**What this task involves**. When the word "greatHead" shows up in a line of the records below, copy that line.

· · ·

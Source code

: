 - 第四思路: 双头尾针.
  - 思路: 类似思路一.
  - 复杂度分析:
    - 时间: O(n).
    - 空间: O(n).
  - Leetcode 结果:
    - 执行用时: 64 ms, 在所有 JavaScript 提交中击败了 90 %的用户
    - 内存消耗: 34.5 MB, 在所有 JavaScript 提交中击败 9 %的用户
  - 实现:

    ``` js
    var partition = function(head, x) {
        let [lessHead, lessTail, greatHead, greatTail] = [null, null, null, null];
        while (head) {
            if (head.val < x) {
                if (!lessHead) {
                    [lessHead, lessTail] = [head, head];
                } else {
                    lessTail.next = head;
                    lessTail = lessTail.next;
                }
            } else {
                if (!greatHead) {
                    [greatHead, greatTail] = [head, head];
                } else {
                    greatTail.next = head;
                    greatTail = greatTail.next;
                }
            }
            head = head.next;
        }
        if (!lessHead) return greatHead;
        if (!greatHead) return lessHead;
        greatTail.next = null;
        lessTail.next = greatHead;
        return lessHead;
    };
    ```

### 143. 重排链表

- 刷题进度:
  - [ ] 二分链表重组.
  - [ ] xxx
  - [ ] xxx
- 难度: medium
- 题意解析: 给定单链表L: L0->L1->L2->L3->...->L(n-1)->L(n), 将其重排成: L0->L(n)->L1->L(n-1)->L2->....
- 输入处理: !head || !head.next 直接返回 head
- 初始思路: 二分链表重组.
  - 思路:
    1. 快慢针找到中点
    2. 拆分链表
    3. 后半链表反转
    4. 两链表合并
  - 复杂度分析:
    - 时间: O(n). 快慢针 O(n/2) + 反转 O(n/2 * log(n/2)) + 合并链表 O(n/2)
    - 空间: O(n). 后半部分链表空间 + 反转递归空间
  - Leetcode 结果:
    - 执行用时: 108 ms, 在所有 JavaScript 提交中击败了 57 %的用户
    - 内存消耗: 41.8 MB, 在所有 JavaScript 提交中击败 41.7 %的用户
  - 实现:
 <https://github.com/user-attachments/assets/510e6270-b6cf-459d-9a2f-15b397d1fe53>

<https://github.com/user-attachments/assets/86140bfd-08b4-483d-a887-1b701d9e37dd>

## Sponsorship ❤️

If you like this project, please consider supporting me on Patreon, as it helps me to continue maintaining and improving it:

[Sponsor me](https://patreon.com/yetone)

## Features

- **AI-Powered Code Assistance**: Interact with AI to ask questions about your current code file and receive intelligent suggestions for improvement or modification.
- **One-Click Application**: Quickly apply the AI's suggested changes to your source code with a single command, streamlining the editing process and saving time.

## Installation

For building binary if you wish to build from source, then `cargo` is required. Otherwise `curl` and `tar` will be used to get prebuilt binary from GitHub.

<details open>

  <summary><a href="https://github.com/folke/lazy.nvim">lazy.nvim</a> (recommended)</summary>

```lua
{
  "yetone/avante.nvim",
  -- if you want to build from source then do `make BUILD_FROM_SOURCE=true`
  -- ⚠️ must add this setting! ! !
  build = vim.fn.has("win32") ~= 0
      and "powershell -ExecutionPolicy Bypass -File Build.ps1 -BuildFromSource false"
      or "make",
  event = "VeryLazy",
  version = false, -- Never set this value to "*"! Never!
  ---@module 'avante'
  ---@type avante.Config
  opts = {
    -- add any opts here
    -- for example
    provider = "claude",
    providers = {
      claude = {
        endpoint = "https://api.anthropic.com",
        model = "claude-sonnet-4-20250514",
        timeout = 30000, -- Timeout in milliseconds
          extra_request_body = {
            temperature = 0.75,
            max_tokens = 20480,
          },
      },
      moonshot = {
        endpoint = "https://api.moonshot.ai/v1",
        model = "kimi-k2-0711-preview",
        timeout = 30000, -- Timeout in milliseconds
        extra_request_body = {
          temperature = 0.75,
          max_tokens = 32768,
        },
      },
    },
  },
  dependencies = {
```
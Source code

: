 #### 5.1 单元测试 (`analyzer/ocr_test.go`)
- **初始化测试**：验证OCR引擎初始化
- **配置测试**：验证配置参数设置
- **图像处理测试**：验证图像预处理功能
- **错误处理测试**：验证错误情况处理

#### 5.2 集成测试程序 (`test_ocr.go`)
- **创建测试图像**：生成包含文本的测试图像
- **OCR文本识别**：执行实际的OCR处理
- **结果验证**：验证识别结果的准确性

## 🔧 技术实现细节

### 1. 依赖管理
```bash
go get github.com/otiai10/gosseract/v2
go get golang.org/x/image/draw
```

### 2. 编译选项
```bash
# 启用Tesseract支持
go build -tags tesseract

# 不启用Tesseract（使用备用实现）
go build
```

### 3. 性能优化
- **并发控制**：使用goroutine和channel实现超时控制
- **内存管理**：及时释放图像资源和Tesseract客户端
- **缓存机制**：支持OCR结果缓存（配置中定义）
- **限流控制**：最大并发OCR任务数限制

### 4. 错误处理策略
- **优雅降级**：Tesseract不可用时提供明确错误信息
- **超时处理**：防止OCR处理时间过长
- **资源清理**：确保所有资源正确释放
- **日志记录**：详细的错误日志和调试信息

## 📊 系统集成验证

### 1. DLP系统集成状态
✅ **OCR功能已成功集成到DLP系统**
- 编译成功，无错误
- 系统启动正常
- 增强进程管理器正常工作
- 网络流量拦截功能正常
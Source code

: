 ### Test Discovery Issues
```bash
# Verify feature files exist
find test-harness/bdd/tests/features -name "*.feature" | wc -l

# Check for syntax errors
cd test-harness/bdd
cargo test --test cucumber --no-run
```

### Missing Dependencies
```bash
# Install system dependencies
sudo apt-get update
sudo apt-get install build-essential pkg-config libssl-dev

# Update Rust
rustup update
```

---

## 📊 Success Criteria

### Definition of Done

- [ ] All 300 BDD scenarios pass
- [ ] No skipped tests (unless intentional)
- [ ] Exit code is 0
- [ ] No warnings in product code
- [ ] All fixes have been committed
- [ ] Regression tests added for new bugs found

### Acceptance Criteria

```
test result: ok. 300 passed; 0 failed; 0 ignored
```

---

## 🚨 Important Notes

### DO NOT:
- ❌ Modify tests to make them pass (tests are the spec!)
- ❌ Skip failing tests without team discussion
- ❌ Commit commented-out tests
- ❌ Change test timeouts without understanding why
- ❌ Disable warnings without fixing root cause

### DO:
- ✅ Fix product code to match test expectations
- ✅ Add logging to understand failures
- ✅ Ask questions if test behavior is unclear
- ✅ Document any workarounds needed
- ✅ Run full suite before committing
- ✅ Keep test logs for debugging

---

· · ·

**Problem solution**.
        let [lessHead, lessTail, greatHead, greatTail] = [null, null, null, null];
                if (!greatHead) {
                    [greatHead, greatTail] = [head, head];
        if (!lessHead) return greatHead;
        if (!greatHead) return lessHead;
        lessTail.next = greatHead;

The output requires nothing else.